- _Materials provided_
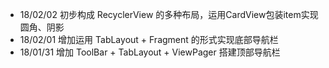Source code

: * 18/02/02 初步构成 RecyclerView 的多种布局，运用CardView包装item实现圆角、阴影
* 18/02/01 增加运用 TabLayout + Fragment 的形式实现底部导航栏
* 18/01/31 增加 ToolBar + TabLayout + ViewPager 搭建顶部导航栏
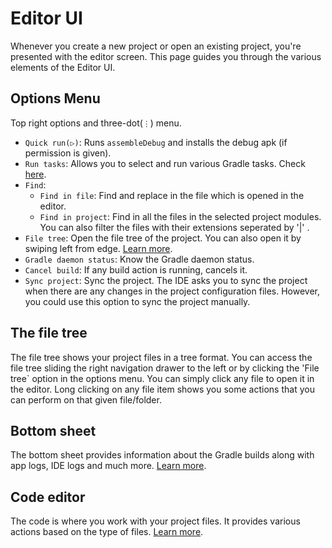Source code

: # Editor UI

Whenever you create a new project or open an existing project, you're presented with the editor screen. This page guides you through the various elements of the Editor UI.

## Options Menu

Top right options and three-dot(`⋮`) menu.

- `Quick run(▷)`: Runs `assembleDebug` and installs the debug apk (if permission is given).
- `Run tasks`: Allows you to select and run various Gradle tasks. Check [here](./build_actions).
- `Find`:
    - `Find in file`: Find and replace in the file which is opened in the editor.
    - `Find in project`: Find in all the files in  the selected project modules. You can also filter the files with their extensions seperated by '|' .
- `File tree`: Open the file tree of the project. You can also open it by swiping left from edge. [Learn more](#the-file-tree).
- `Gradle daemon status`: Know the Gradle daemon status.
- `Cancel build`: If any build action is running, cancels it.
- `Sync project`: Sync the project. The IDE asks you to sync the project when there are any changes in the project configuration files. However, you could use this option to sync the project manually.

## The file tree

The file tree shows your project files in a tree format. You can access the file tree sliding the right navigation drawer to the left or by clicking the 'File tree` option in the options menu. You can simply click any file to open it in the editor. Long clicking on any file item shows you some actions that you can perform on that given file/folder.

## Bottom sheet

The bottom sheet provides information about the Gradle builds along with app logs, IDE logs and much more. [Learn more](./bottom_sheet).

## Code editor

The code is where you work with your project files. It provides various actions based on the type of files. [Learn more](./code_editor).
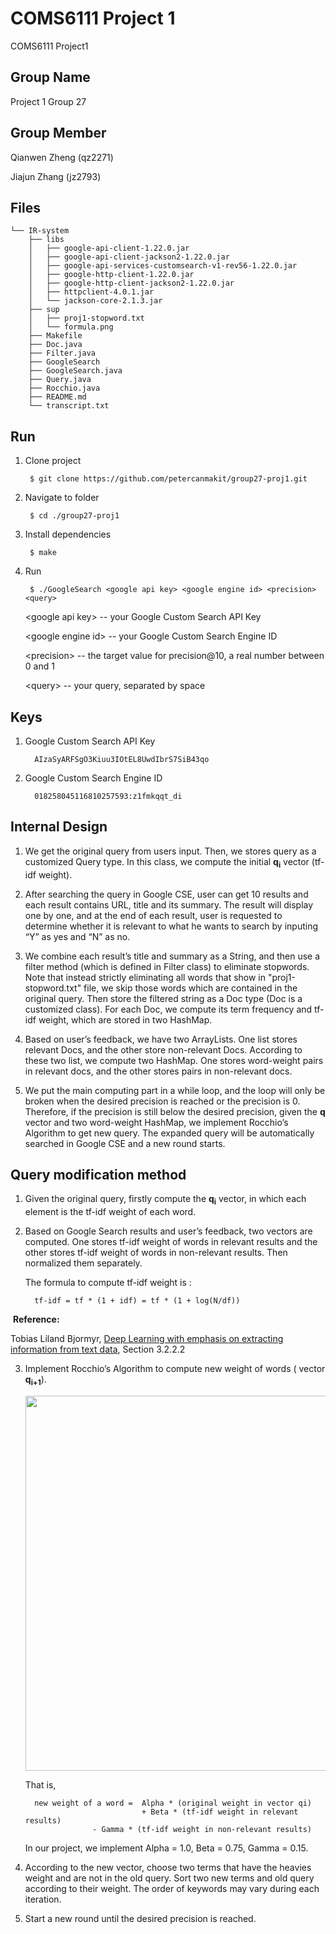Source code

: # COMS6111 Project 1
COMS6111 Project1

Group Name
--------
Project 1 Group 27

Group Member
--------
   Qianwen Zheng (qz2271)

   Jiajun Zhang (jz2793)

Files
--------
	└── IR-system
	    ├── libs
	    │   ├── google-api-client-1.22.0.jar
	    │   ├── google-api-client-jackson2-1.22.0.jar
	    │   ├── google-api-services-customsearch-v1-rev56-1.22.0.jar
	    │   ├── google-http-client-1.22.0.jar
	    │   ├── google-http-client-jackson2-1.22.0.jar
	    │   ├── httpclient-4.0.1.jar
	    │   └── jackson-core-2.1.3.jar
	    ├── sup
	    │   ├── proj1-stopword.txt
	    │   └── formula.png
	    ├── Makefile
	    ├── Doc.java
	    ├── Filter.java
	    ├── GoogleSearch
	    ├── GoogleSearch.java
	    ├── Query.java
	    ├── Rocchio.java
	    ├── README.md
	    └── transcript.txt


Run
--------
1. Clone project

        $ git clone https://github.com/petercanmakit/group27-proj1.git
	
2. Navigate to folder

		$ cd ./group27-proj1
	
3. Install dependencies

        $ make

4. Run

        $ ./GoogleSearch <google api key> <google engine id> <precision> <query>

   \<google api key> -- your Google Custom Search API Key

   \<google engine id> -- your Google Custom Search Engine ID

   \<precision> -- the target value for precision@10, a real number between 0 and 1

   \<query> -- your query, separated by space

Keys
--------
1. Google Custom Search API Key

         AIzaSyARFSgO3Kiuu3IOtEL8UwdIbrS7SiB43qo

2. Google Custom Search Engine ID

         018258045116810257593:z1fmkqqt_di

Internal Design
---------
1. We get the original query from users input. Then, we stores query as a customized Query type. In this class, we compute the initial __q<sub>i</sub>__ vector (tf-idf weight).

2. After searching the query in Google CSE, user can get 10 results and each result contains URL, title and its summary. The result will display one by one, and at the end of each result, user is requested to determine whether it is relevant to what he wants to search by inputing “Y” as yes and “N” as no.

3. We combine each result’s title and summary as a String, and then use a filter method (which is defined in Filter class) to eliminate stopwords. Note that instead strictly eliminating all words that show in "proj1-stopword.txt" file, we skip those words which are contained in the original query. Then store the filtered string as a Doc type (Doc is a customized class). For each Doc, we compute its term frequency and tf-idf weight, which are stored in two HashMap.

4. Based on user’s feedback, we have two ArrayLists. One list stores relevant Docs, and the other store non-relevant Docs. According to these two list, we compute two HashMap. One stores word-weight pairs in relevant docs, and the other stores pairs in non-relevant docs.

5. We put the main computing part in a while loop, and the loop will only be broken when the desired precision is reached or the precision is 0. Therefore, if the precision is still below the desired precision, given the __q__ vector and two word-weight HashMap, we implement Rocchio’s Algorithm to get new query. The expanded query will be automatically searched in Google CSE and a new round starts.

Query modification method
--------
1. Given the original query, firstly compute the __q<sub>i</sub>__ vector, in which each element is the tf-idf weight of each word.

2. Based on Google Search results and user’s feedback, two vectors are computed. One stores tf-idf weight of words in relevant results and the other stores tf-idf weight of words in non-relevant results. Then normalized them separately.

   The formula to compute tf-idf weight is :

         tf-idf = tf * (1 + idf) = tf * (1 + log(N/df))

  **Reference:** 
  
  Tobias Liland Bjormyr, [Deep Learning with emphasis on extracting information from text data](https://daim.idi.ntnu.no/masteroppgaver/013/13216/masteroppgave.pdf), Section 3.2.2.2

3. Implement Rocchio’s Algorithm to compute new weight of words ( vector __q<sub>i\+1</sub>__). 

	<img src="https://github.com/petercanmakit/IR-system/blob/master/sup/formula.png" width="600">
	
   That is,
	
         new weight of a word =  Alpha * (original weight in vector qi) 
                                 + Beta * (tf-idf weight in relevant results) 
				 	  - Gamma * (tf-idf weight in non-relevant results)
				 
   In our project, we implement Alpha = 1.0, Beta = 0.75, Gamma = 0.15.
   
4. According to the new vector, choose two terms that have the heavies weight and are not in the old query. Sort two new terms and old query according to their weight. The order of keywords may vary during each iteration.

5. Start a new round until the desired precision is reached.
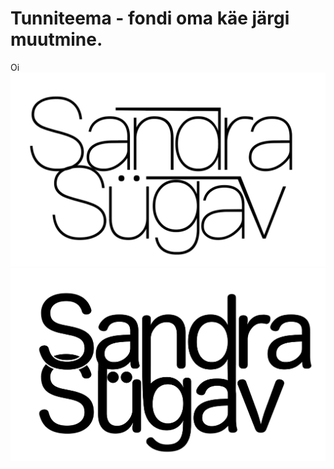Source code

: # Tunniteema - fondi oma käe järgi muutmine.
Oi
![Esimene](./images/01.01.png)
![Teine](./images/01.02.png)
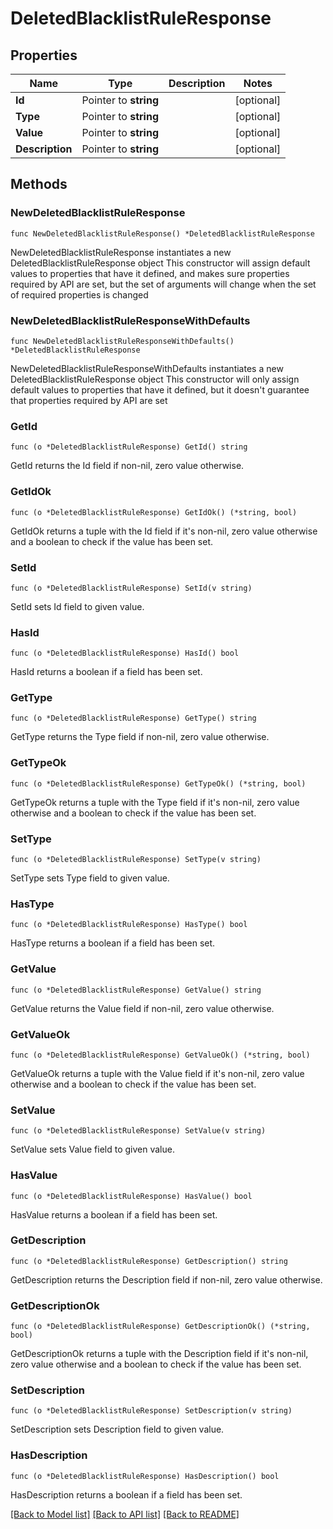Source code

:# DeletedBlacklistRuleResponse

## Properties

Name | Type | Description | Notes
------------ | ------------- | ------------- | -------------
**Id** | Pointer to **string** |  | [optional] 
**Type** | Pointer to **string** |  | [optional] 
**Value** | Pointer to **string** |  | [optional] 
**Description** | Pointer to **string** |  | [optional] 

## Methods

### NewDeletedBlacklistRuleResponse

`func NewDeletedBlacklistRuleResponse() *DeletedBlacklistRuleResponse`

NewDeletedBlacklistRuleResponse instantiates a new DeletedBlacklistRuleResponse object
This constructor will assign default values to properties that have it defined,
and makes sure properties required by API are set, but the set of arguments
will change when the set of required properties is changed

### NewDeletedBlacklistRuleResponseWithDefaults

`func NewDeletedBlacklistRuleResponseWithDefaults() *DeletedBlacklistRuleResponse`

NewDeletedBlacklistRuleResponseWithDefaults instantiates a new DeletedBlacklistRuleResponse object
This constructor will only assign default values to properties that have it defined,
but it doesn't guarantee that properties required by API are set

### GetId

`func (o *DeletedBlacklistRuleResponse) GetId() string`

GetId returns the Id field if non-nil, zero value otherwise.

### GetIdOk

`func (o *DeletedBlacklistRuleResponse) GetIdOk() (*string, bool)`

GetIdOk returns a tuple with the Id field if it's non-nil, zero value otherwise
and a boolean to check if the value has been set.

### SetId

`func (o *DeletedBlacklistRuleResponse) SetId(v string)`

SetId sets Id field to given value.

### HasId

`func (o *DeletedBlacklistRuleResponse) HasId() bool`

HasId returns a boolean if a field has been set.

### GetType

`func (o *DeletedBlacklistRuleResponse) GetType() string`

GetType returns the Type field if non-nil, zero value otherwise.

### GetTypeOk

`func (o *DeletedBlacklistRuleResponse) GetTypeOk() (*string, bool)`

GetTypeOk returns a tuple with the Type field if it's non-nil, zero value otherwise
and a boolean to check if the value has been set.

### SetType

`func (o *DeletedBlacklistRuleResponse) SetType(v string)`

SetType sets Type field to given value.

### HasType

`func (o *DeletedBlacklistRuleResponse) HasType() bool`

HasType returns a boolean if a field has been set.

### GetValue

`func (o *DeletedBlacklistRuleResponse) GetValue() string`

GetValue returns the Value field if non-nil, zero value otherwise.

### GetValueOk

`func (o *DeletedBlacklistRuleResponse) GetValueOk() (*string, bool)`

GetValueOk returns a tuple with the Value field if it's non-nil, zero value otherwise
and a boolean to check if the value has been set.

### SetValue

`func (o *DeletedBlacklistRuleResponse) SetValue(v string)`

SetValue sets Value field to given value.

### HasValue

`func (o *DeletedBlacklistRuleResponse) HasValue() bool`

HasValue returns a boolean if a field has been set.

### GetDescription

`func (o *DeletedBlacklistRuleResponse) GetDescription() string`

GetDescription returns the Description field if non-nil, zero value otherwise.

### GetDescriptionOk

`func (o *DeletedBlacklistRuleResponse) GetDescriptionOk() (*string, bool)`

GetDescriptionOk returns a tuple with the Description field if it's non-nil, zero value otherwise
and a boolean to check if the value has been set.

### SetDescription

`func (o *DeletedBlacklistRuleResponse) SetDescription(v string)`

SetDescription sets Description field to given value.

### HasDescription

`func (o *DeletedBlacklistRuleResponse) HasDescription() bool`

HasDescription returns a boolean if a field has been set.


[[Back to Model list]](../README.md#documentation-for-models) [[Back to API list]](../README.md#documentation-for-api-endpoints) [[Back to README]](../README.md)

- _Assignment_
Set down, from the entries above, exactly the lines from the one with "(o *DeletedBlacklistRuleResponse) SetValue(v" up to and including the one with "(o *DeletedBlacklistRuleResponse) GetDescription()", and no other lines.

- _Answer area_
`func (o *DeletedBlacklistRuleResponse) SetValue(v string)`

SetValue sets Value field to given value.

### HasValue

`func (o *DeletedBlacklistRuleResponse) HasValue() bool`

HasValue returns a boolean if a field has been set.

### GetDescription

`func (o *DeletedBlacklistRuleResponse) GetDescription() string`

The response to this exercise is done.